== Segment start ==

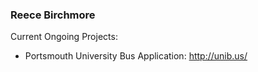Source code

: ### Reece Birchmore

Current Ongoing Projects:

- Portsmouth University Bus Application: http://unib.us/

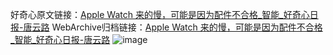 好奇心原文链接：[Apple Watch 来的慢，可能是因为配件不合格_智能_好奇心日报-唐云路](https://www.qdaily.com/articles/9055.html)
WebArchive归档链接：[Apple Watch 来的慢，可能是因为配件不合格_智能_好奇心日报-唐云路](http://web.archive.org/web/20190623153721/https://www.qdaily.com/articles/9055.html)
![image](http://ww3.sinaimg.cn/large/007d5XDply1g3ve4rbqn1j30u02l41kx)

== Segment end ==
== Segment start ==

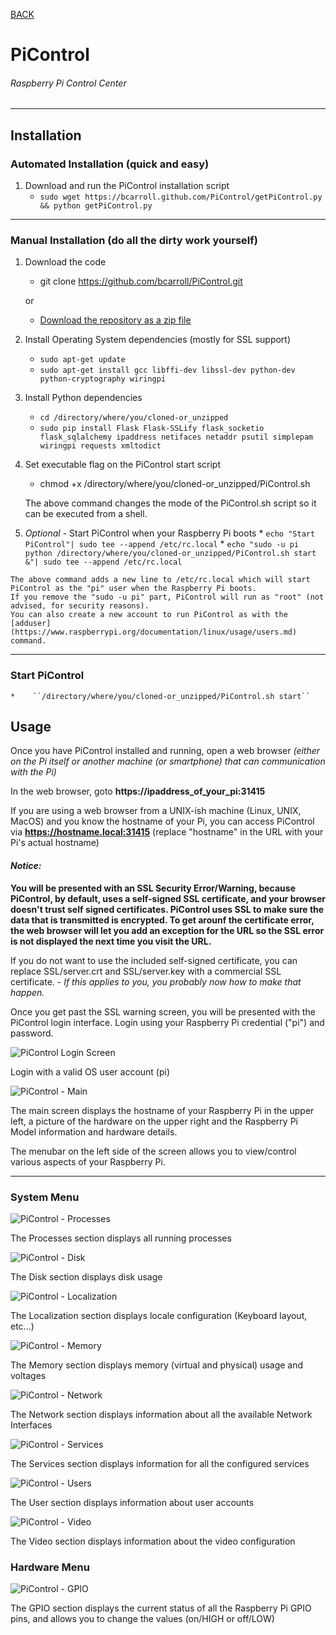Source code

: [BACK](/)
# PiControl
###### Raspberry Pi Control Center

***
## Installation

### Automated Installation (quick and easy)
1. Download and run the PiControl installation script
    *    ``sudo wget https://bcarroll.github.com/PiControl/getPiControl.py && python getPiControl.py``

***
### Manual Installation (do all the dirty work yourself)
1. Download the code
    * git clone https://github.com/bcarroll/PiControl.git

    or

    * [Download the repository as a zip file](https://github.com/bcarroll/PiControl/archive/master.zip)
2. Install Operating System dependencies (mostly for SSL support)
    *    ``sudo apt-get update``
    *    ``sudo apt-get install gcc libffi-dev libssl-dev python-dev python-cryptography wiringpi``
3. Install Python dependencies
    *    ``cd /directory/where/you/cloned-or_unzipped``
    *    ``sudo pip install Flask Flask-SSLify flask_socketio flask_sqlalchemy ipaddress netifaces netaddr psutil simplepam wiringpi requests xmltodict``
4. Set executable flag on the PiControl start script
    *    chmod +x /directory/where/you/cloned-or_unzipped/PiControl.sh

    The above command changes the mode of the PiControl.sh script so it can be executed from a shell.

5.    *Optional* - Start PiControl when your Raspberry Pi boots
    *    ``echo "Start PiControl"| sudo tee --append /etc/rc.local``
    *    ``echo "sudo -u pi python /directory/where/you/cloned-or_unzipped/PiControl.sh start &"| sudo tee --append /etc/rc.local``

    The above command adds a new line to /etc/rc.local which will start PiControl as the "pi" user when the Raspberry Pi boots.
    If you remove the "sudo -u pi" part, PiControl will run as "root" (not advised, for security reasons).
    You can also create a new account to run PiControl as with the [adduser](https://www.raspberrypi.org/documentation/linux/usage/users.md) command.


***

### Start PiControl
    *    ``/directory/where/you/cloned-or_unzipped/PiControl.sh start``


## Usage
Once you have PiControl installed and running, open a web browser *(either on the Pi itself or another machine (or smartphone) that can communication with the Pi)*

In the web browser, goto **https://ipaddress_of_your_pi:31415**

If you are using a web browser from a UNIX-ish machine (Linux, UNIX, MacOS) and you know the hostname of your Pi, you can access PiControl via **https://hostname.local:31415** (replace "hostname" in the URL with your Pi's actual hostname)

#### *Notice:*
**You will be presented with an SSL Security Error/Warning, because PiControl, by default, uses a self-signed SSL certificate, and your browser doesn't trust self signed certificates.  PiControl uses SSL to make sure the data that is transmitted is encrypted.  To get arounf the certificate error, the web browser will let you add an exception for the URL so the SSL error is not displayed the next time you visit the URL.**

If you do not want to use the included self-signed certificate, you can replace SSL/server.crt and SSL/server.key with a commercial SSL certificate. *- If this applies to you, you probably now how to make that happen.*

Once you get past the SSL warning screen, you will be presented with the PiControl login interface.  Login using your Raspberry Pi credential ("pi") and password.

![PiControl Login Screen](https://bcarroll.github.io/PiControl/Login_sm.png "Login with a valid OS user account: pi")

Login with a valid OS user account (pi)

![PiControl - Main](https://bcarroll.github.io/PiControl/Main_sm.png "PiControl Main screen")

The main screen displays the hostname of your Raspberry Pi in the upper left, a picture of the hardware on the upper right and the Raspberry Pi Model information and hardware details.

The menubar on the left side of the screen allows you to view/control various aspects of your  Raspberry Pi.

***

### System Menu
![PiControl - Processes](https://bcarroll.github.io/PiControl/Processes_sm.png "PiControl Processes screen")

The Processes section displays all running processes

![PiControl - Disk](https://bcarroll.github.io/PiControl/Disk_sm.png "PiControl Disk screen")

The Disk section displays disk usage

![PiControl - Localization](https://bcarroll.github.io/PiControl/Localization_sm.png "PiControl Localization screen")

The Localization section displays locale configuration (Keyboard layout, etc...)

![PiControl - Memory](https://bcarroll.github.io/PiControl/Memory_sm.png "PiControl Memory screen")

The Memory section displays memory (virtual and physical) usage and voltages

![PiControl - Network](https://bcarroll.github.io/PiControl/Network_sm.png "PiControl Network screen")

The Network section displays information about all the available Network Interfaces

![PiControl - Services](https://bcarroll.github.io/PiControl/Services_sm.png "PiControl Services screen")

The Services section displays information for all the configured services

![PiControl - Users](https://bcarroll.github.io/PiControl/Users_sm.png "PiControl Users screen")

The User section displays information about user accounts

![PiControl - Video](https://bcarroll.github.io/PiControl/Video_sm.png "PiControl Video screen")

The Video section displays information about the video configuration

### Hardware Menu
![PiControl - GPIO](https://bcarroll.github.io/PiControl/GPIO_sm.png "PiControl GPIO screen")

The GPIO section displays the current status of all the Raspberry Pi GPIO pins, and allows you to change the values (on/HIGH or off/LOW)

== Segment end ==

**Exercise**
The answer consists of the lines above that include the word "from", each copied exactly.

**Written solution**
    The above command changes the mode of the PiControl.sh script so it can be executed from a shell.
If you are using a web browser from a UNIX-ish machine (Linux, UNIX, MacOS) and you know the hostname of your Pi, you can access PiControl via **https://hostname.local:31415** (replace "hostname" in the URL with your Pi's actual hostname)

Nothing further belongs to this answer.